— DATA TO USE —
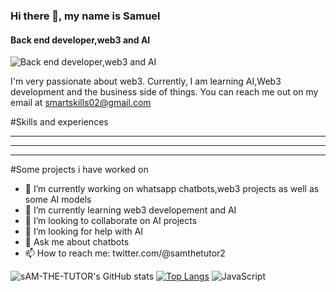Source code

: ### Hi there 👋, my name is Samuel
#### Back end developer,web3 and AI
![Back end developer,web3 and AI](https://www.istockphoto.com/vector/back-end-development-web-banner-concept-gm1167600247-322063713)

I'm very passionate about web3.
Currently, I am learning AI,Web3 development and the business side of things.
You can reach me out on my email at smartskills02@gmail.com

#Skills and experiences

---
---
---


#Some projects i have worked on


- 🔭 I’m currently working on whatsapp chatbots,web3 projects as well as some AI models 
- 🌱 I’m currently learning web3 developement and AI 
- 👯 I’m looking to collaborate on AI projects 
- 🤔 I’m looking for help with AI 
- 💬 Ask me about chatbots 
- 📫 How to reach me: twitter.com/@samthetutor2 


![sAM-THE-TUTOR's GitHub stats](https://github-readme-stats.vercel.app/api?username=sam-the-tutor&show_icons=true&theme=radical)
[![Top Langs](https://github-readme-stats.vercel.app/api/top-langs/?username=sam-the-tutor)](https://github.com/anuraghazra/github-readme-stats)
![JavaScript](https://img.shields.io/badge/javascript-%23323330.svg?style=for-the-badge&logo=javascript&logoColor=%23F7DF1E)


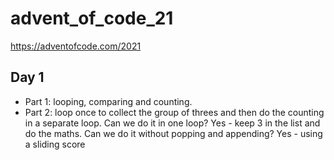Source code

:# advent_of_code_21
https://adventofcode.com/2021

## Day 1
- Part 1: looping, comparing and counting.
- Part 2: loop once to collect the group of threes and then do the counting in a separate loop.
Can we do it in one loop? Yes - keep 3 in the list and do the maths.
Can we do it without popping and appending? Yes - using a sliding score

* * *

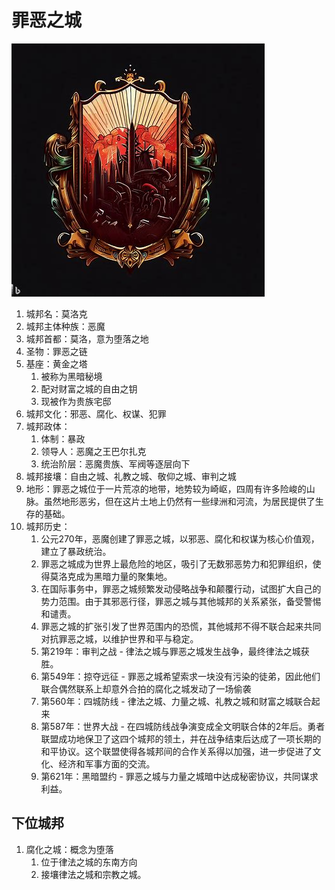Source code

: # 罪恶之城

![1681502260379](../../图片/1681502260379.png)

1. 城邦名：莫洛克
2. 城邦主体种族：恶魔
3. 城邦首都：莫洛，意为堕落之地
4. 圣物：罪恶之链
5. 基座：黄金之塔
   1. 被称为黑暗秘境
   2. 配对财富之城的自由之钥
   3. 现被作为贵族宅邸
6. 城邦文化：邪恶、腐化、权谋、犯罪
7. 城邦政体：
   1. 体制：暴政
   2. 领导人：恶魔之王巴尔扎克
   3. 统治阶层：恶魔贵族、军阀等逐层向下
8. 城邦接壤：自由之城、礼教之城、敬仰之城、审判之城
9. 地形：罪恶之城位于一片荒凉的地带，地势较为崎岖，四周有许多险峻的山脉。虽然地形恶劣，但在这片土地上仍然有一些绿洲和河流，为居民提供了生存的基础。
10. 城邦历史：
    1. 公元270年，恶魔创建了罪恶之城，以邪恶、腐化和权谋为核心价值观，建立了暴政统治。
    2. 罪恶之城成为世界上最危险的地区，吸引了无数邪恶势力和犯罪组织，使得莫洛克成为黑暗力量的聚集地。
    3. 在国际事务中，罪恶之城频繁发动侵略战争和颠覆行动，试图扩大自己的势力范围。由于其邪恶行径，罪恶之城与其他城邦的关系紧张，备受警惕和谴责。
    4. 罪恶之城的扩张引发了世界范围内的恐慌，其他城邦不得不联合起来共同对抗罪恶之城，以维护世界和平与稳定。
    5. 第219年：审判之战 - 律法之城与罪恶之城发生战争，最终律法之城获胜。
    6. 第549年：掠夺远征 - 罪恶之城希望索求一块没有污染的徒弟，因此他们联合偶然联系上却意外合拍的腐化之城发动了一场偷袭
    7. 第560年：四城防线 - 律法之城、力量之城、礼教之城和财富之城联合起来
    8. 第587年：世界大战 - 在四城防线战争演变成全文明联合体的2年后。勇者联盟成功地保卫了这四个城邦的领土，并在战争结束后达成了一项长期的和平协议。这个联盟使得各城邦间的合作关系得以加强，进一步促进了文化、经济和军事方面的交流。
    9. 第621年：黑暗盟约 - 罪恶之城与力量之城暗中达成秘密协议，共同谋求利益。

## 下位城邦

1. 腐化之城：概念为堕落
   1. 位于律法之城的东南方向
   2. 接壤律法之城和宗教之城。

— ACTIVITY —
Lines in the records above that carry the word "chatbots" are to be located and copied.

— RESULT OF THE EXERCISE —
- 🔭 I’m currently working on whatsapp chatbots,web3 projects as well as some AI models 
- 💬 Ask me about chatbots 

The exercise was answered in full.